▶ _INSTRUCTIONS FOR THE TASK_: Only one stretch of the records below should be repeated. It starts with the line containing "1. 抽象方法必须为publ" and goes on through the line containing "#### 3.2.1 抽象类是对一种事物的抽象，即对类抽象，而接口是对行为的抽象。", exactly as written.

▶ _RECORDED INFORMATION_:
'''
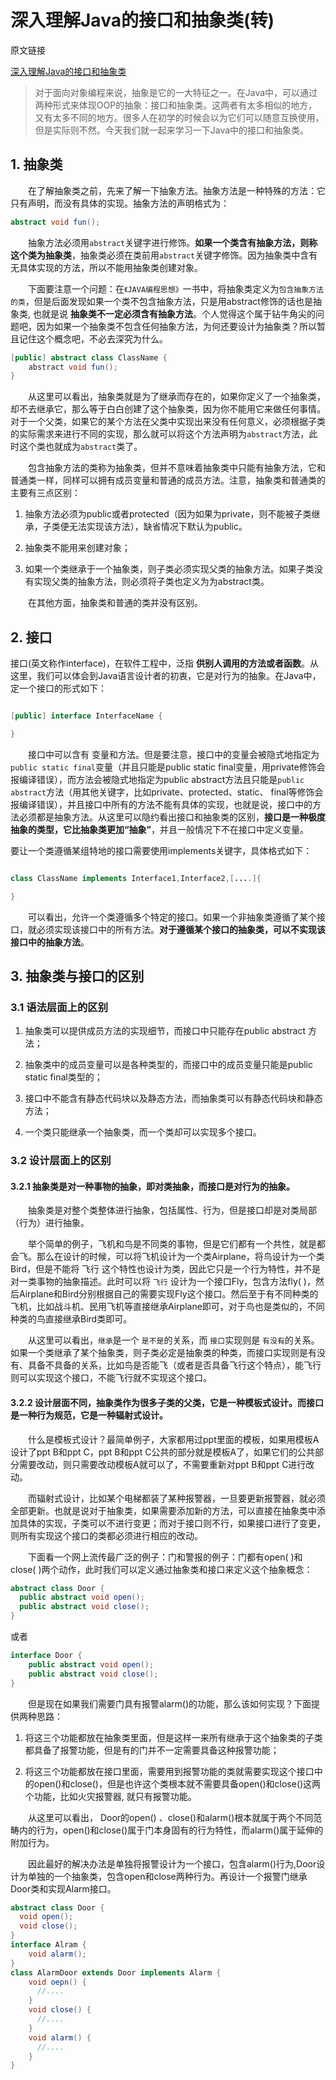 # 深入理解Java的接口和抽象类(转)

原文链接

[深入理解Java的接口和抽象类](http://www.cnblogs.com/dolphin0520/p/3811437.html)

> 对于面向对象编程来说，抽象是它的一大特征之一。在Java中，可以通过两种形式来体现OOP的抽象：接口和抽象类。这两者有太多相似的地方，又有太多不同的地方。很多人在初学的时候会以为它们可以随意互换使用，但是实际则不然。今天我们就一起来学习一下Java中的接口和抽象类。

## 1. 抽象类

　　在了解抽象类之前，先来了解一下抽象方法。抽象方法是一种特殊的方法：它只有声明，而没有具体的实现。抽象方法的声明格式为：

```java
abstract void fun();
```

　　抽象方法必须用`abstract`关键字进行修饰。**如果一个类含有抽象方法，则称这个类为抽象类**，抽象类必须在类前用`abstract`关键字修饰。因为抽象类中含有无具体实现的方法，所以不能用抽象类创建对象。

　　下面要注意一个问题：在`《JAVA编程思想》`一书中，将抽象类定义为`包含抽象方法的类`，但是后面发现如果一个类不包含抽象方法，只是用abstract修饰的话也是抽象类, 也就是说 **抽象类不一定必须含有抽象方法**。个人觉得这个属于钻牛角尖的问题吧，因为如果一个抽象类不包含任何抽象方法，为何还要设计为抽象类？所以暂且记住这个概念吧，不必去深究为什么。

```java
[public] abstract class ClassName {
    abstract void fun();
}
```

　　从这里可以看出，抽象类就是为了继承而存在的，如果你定义了一个抽象类，却不去继承它，那么等于白白创建了这个抽象类，因为你不能用它来做任何事情。对于一个父类，如果它的某个方法在父类中实现出来没有任何意义，必须根据子类的实际需求来进行不同的实现，那么就可以将这个方法声明为`abstract`方法，此时这个类也就成为`abstract`类了。

　　包含抽象方法的类称为抽象类，但并不意味着抽象类中只能有抽象方法，它和普通类一样，同样可以拥有成员变量和普通的成员方法。注意，抽象类和普通类的主要有三点区别：

1. 抽象方法必须为public或者protected（因为如果为private，则不能被子类继承，子类便无法实现该方法），缺省情况下默认为public。

2. 抽象类不能用来创建对象；

3. 如果一个类继承于一个抽象类，则子类必须实现父类的抽象方法。如果子类没有实现父类的抽象方法，则必须将子类也定义为为abstract类。

　　在其他方面，抽象类和普通的类并没有区别。

## 2. 接口

接口(英文称作interface)，在软件工程中，泛指 **供别人调用的方法或者函数**。从这里，我们可以体会到Java语言设计者的初衷，它是对行为的抽象。在Java中，定一个接口的形式如下：

```java

[public] interface InterfaceName {

}
```

　　接口中可以含有 变量和方法。但是要注意，接口中的变量会被隐式地指定为`public static final`变量（并且只能是public static final变量，用private修饰会报编译错误），而方法会被隐式地指定为public abstract方法且只能是`public abstract`方法（用其他关键字，比如private、protected、static、 final等修饰会报编译错误），并且接口中所有的方法不能有具体的实现，也就是说，接口中的方法必须都是抽象方法。从这里可以隐约看出接口和抽象类的区别，**接口是一种极度抽象的类型，它比抽象类更加“抽象”**，并且一般情况下不在接口中定义变量。

要让一个类遵循某组特地的接口需要使用implements关键字，具体格式如下：

```java

class ClassName implements Interface1,Interface2,[....]{

}
```

　　可以看出，允许一个类遵循多个特定的接口。如果一个非抽象类遵循了某个接口，就必须实现该接口中的所有方法。**对于遵循某个接口的抽象类，可以不实现该接口中的抽象方法**。

## 3. 抽象类与接口的区别

### 3.1 语法层面上的区别

1. 抽象类可以提供成员方法的实现细节，而接口中只能存在public abstract 方法；

2. 抽象类中的成员变量可以是各种类型的，而接口中的成员变量只能是public static final类型的；

3. 接口中不能含有静态代码块以及静态方法，而抽象类可以有静态代码块和静态方法；

4. 一个类只能继承一个抽象类，而一个类却可以实现多个接口。

### 3.2 设计层面上的区别

#### 3.2.1 抽象类是对一种事物的抽象，即对类抽象，而接口是对行为的抽象。

　　抽象类是对整个类整体进行抽象，包括属性、行为，但是接口却是对类局部（行为）进行抽象。

　　举个简单的例子，飞机和鸟是不同类的事物，但是它们都有一个共性，就是都会飞。那么在设计的时候，可以将飞机设计为一个类Airplane，将鸟设计为一个类Bird，但是不能将 飞行 这个特性也设计为类，因此它只是一个行为特性，并不是对一类事物的抽象描述。此时可以将 `飞行` 设计为一个接口Fly，包含方法fly( )，然后Airplane和Bird分别根据自己的需要实现Fly这个接口。然后至于有不同种类的飞机，比如战斗机、民用飞机等直接继承Airplane即可，对于鸟也是类似的，不同种类的鸟直接继承Bird类即可。

　　从这里可以看出，`继承`是一个 `是不是`的关系，而 `接口`实现则是 `有没有`的关系。如果一个类继承了某个抽象类，则子类必定是抽象类的种类，而接口实现则是有没有、具备不具备的关系，比如鸟是否能飞（或者是否具备飞行这个特点），能飞行则可以实现这个接口，不能飞行就不实现这个接口。

#### 3.2.2 设计层面不同，抽象类作为很多子类的父类，它是一种模板式设计。而接口是一种行为规范，它是一种辐射式设计。

　　什么是模板式设计？最简单例子，大家都用过ppt里面的模板，如果用模板A设计了ppt B和ppt C，ppt B和ppt C公共的部分就是模板A了，如果它们的公共部分需要改动，则只需要改动模板A就可以了，不需要重新对ppt B和ppt C进行改动。

　　而辐射式设计，比如某个电梯都装了某种报警器，一旦要更新报警器，就必须全部更新。也就是说对于抽象类，如果需要添加新的方法，可以直接在抽象类中添加具体的实现，子类可以不进行变更；而对于接口则不行，如果接口进行了变更，则所有实现这个接口的类都必须进行相应的改动。


　　下面看一个网上流传最广泛的例子：门和警报的例子：门都有open( )和close( )两个动作，此时我们可以定义通过抽象类和接口来定义这个抽象概念：

```java
abstract class Door {
  public abstract void open();
  public abstract void close();
}
```

或者

```java
interface Door {
    public abstract void open();
    public abstract void close();
}
```

　　但是现在如果我们需要门具有报警alarm()的功能，那么该如何实现？下面提供两种思路：

1. 将这三个功能都放在抽象类里面，但是这样一来所有继承于这个抽象类的子类都具备了报警功能，但是有的门并不一定需要具备这种报警功能；

2. 将这三个功能都放在接口里面，需要用到报警功能的类就需要实现这个接口中的open()和close()，但是也许这个类根本就不需要具备open()和close()这两个功能，比如火灾报警器, 就只有报警功能。

　　从这里可以看出， Door的open() 、close()和alarm()根本就属于两个不同范畴内的行为，open()和close()属于门本身固有的行为特性，而alarm()属于延伸的附加行为。

　　因此最好的解决办法是单独将报警设计为一个接口，包含alarm()行为,Door设计为单独的一个抽象类，包含open和close两种行为。再设计一个报警门继承Door类和实现Alarm接口。

```java
abstract class Door {
  void open();
  void close();
}
interface Alram {
    void alarm();
}
class AlarmDoor extends Door implements Alarm {
    void oepn() {
      //....
    }
    void close() {
      //....
    }
    void alarm() {
      //....
    }
}
```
'''
▶ _RESULT FOR THIS EXERCISE_:
1. 抽象方法必须为public或者protected（因为如果为private，则不能被子类继承，子类便无法实现该方法），缺省情况下默认为public。

2. 抽象类不能用来创建对象；

3. 如果一个类继承于一个抽象类，则子类必须实现父类的抽象方法。如果子类没有实现父类的抽象方法，则必须将子类也定义为为abstract类。

　　在其他方面，抽象类和普通的类并没有区别。

## 2. 接口

接口(英文称作interface)，在软件工程中，泛指 **供别人调用的方法或者函数**。从这里，我们可以体会到Java语言设计者的初衷，它是对行为的抽象。在Java中，定一个接口的形式如下：

```java

[public] interface InterfaceName {

}
```

　　接口中可以含有 变量和方法。但是要注意，接口中的变量会被隐式地指定为`public static final`变量（并且只能是public static final变量，用private修饰会报编译错误），而方法会被隐式地指定为public abstract方法且只能是`public abstract`方法（用其他关键字，比如private、protected、static、 final等修饰会报编译错误），并且接口中所有的方法不能有具体的实现，也就是说，接口中的方法必须都是抽象方法。从这里可以隐约看出接口和抽象类的区别，**接口是一种极度抽象的类型，它比抽象类更加“抽象”**，并且一般情况下不在接口中定义变量。

要让一个类遵循某组特地的接口需要使用implements关键字，具体格式如下：

```java

class ClassName implements Interface1,Interface2,[....]{

}
```

　　可以看出，允许一个类遵循多个特定的接口。如果一个非抽象类遵循了某个接口，就必须实现该接口中的所有方法。**对于遵循某个接口的抽象类，可以不实现该接口中的抽象方法**。

## 3. 抽象类与接口的区别

### 3.1 语法层面上的区别

1. 抽象类可以提供成员方法的实现细节，而接口中只能存在public abstract 方法；

2. 抽象类中的成员变量可以是各种类型的，而接口中的成员变量只能是public static final类型的；

3. 接口中不能含有静态代码块以及静态方法，而抽象类可以有静态代码块和静态方法；

4. 一个类只能继承一个抽象类，而一个类却可以实现多个接口。

### 3.2 设计层面上的区别

#### 3.2.1 抽象类是对一种事物的抽象，即对类抽象，而接口是对行为的抽象。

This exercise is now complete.